**What is being asked**
Start at the line below containing "#define DMLog(...) do" and stop at the line containing "互联网上也有一些框架可以进行". Repeat every line of that stretch exactly, and nothing outside it.

※

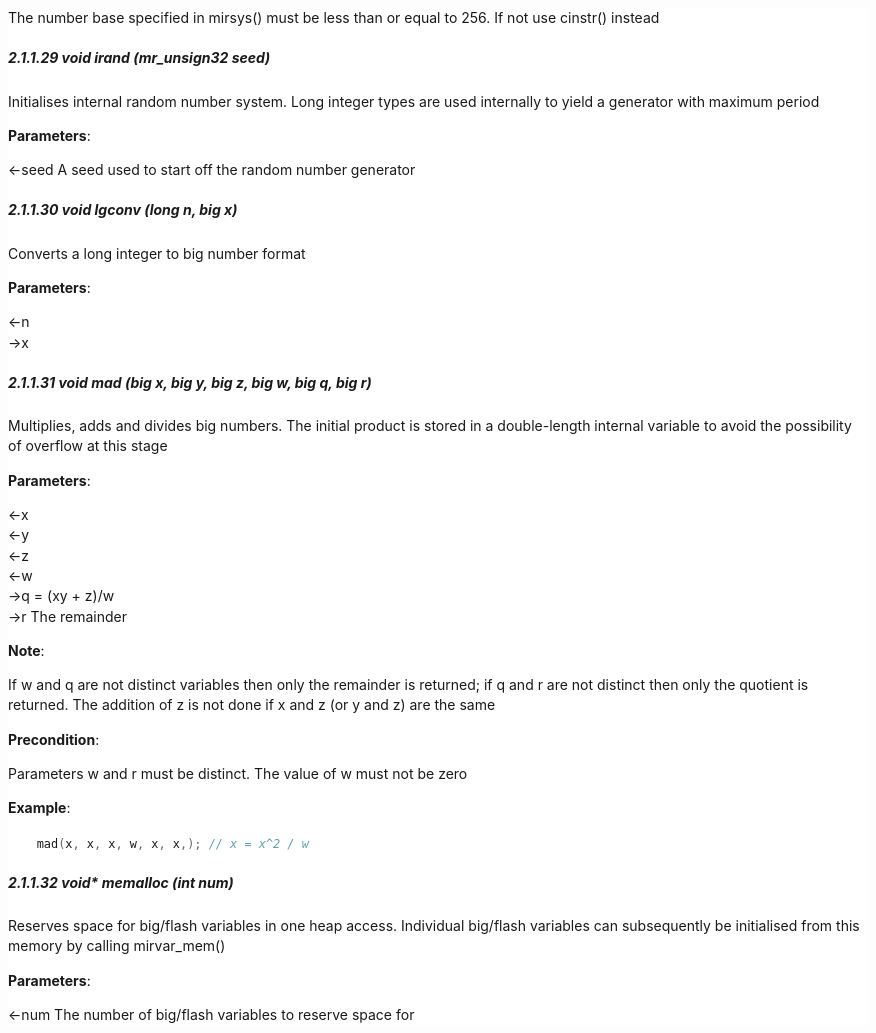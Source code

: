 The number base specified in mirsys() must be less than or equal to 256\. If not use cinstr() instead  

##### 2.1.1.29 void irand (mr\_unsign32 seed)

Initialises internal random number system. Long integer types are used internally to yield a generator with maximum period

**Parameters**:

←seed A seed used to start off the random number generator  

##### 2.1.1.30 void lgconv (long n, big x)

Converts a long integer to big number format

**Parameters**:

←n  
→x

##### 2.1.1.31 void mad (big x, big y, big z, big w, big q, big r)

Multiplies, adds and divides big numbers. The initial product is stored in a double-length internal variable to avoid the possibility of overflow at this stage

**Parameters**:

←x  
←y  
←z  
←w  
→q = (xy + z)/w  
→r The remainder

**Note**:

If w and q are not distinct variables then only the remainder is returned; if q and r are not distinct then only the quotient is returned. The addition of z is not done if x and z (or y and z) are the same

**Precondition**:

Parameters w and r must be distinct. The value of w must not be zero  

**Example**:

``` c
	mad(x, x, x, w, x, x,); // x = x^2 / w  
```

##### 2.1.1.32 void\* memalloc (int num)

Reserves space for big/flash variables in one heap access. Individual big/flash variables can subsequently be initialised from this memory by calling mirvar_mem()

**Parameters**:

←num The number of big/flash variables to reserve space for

※

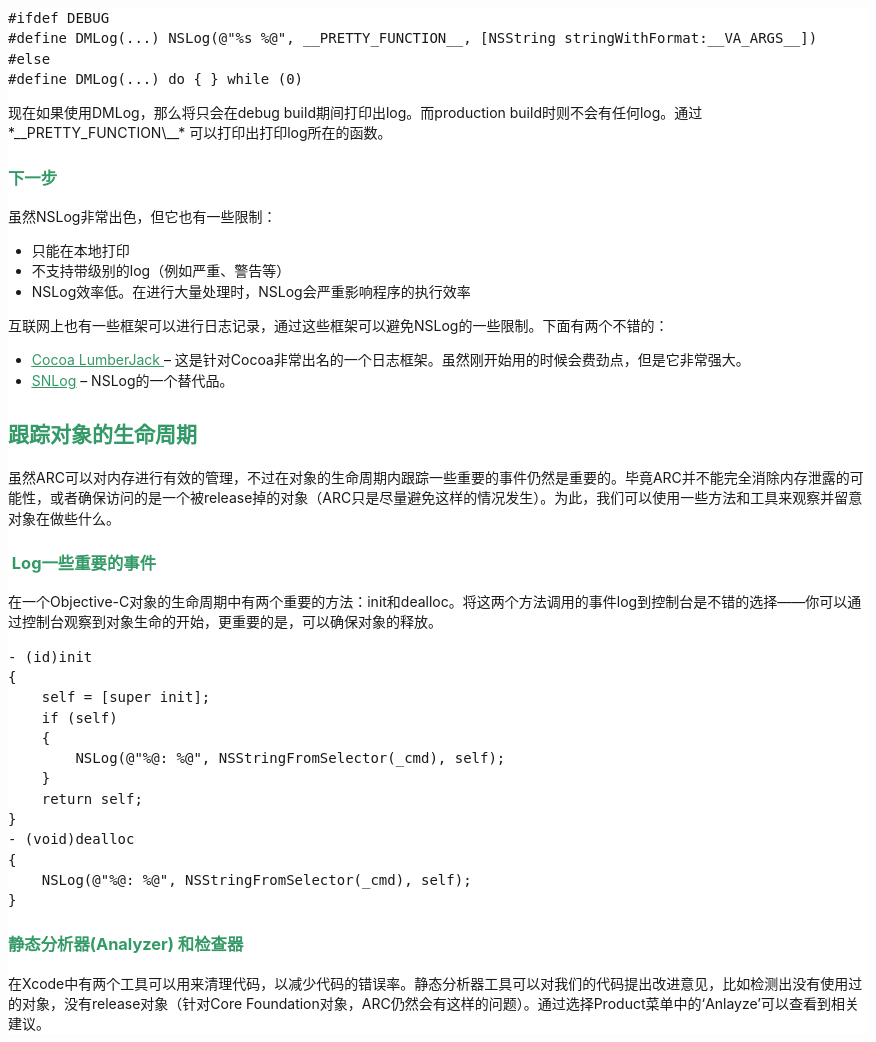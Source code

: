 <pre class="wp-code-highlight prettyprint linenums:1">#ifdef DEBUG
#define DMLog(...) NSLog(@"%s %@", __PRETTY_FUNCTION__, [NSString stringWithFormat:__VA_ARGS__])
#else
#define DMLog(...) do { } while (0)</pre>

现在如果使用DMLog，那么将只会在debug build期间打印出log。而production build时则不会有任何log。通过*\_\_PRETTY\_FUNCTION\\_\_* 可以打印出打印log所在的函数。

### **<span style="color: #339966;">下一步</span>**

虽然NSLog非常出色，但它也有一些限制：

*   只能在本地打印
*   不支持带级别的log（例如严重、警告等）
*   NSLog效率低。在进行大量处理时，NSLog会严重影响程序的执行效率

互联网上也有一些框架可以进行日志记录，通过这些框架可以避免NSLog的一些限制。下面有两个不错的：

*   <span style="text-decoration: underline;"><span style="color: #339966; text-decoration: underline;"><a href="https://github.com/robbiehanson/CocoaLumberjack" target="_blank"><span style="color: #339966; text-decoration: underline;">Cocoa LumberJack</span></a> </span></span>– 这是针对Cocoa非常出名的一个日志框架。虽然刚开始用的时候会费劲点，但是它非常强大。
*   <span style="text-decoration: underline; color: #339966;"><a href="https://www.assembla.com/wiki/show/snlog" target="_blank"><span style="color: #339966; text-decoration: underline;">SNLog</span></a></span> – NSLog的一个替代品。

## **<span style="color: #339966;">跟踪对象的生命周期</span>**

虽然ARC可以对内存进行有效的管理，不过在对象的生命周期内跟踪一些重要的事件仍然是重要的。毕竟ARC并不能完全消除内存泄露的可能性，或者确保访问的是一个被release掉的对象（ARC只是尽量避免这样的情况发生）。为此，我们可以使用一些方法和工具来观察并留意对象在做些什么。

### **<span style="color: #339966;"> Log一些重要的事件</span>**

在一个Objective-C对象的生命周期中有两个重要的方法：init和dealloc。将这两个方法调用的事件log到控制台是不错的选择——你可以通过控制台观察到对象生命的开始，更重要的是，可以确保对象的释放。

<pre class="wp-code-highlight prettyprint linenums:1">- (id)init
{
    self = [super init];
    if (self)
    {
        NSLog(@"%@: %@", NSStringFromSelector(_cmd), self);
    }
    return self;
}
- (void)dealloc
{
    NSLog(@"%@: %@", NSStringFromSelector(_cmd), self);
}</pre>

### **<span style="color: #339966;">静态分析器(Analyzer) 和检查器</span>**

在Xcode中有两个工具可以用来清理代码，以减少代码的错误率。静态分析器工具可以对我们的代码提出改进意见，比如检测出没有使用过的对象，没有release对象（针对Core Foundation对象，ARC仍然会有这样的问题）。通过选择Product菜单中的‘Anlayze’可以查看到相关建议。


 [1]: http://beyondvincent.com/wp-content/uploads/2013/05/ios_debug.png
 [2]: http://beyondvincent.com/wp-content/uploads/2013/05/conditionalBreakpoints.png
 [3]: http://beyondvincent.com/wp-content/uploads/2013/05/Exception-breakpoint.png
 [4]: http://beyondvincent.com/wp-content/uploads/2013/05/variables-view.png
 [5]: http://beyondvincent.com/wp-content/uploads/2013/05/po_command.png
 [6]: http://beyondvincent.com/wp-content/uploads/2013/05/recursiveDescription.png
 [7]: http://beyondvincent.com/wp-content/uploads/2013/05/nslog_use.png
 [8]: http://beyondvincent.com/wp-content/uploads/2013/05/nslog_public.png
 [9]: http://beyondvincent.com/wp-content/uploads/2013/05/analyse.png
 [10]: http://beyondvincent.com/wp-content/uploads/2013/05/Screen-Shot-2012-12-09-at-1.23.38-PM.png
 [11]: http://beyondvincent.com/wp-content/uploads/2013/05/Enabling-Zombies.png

※

**Completed task**
#define DMLog(...) do { } while (0)</pre>

现在如果使用DMLog，那么将只会在debug build期间打印出log。而production build时则不会有任何log。通过*\_\_PRETTY\_FUNCTION\\_\_* 可以打印出打印log所在的函数。

### **<span style="color: #339966;">下一步</span>**

虽然NSLog非常出色，但它也有一些限制：

*   只能在本地打印
*   不支持带级别的log（例如严重、警告等）
*   NSLog效率低。在进行大量处理时，NSLog会严重影响程序的执行效率

互联网上也有一些框架可以进行日志记录，通过这些框架可以避免NSLog的一些限制。下面有两个不错的：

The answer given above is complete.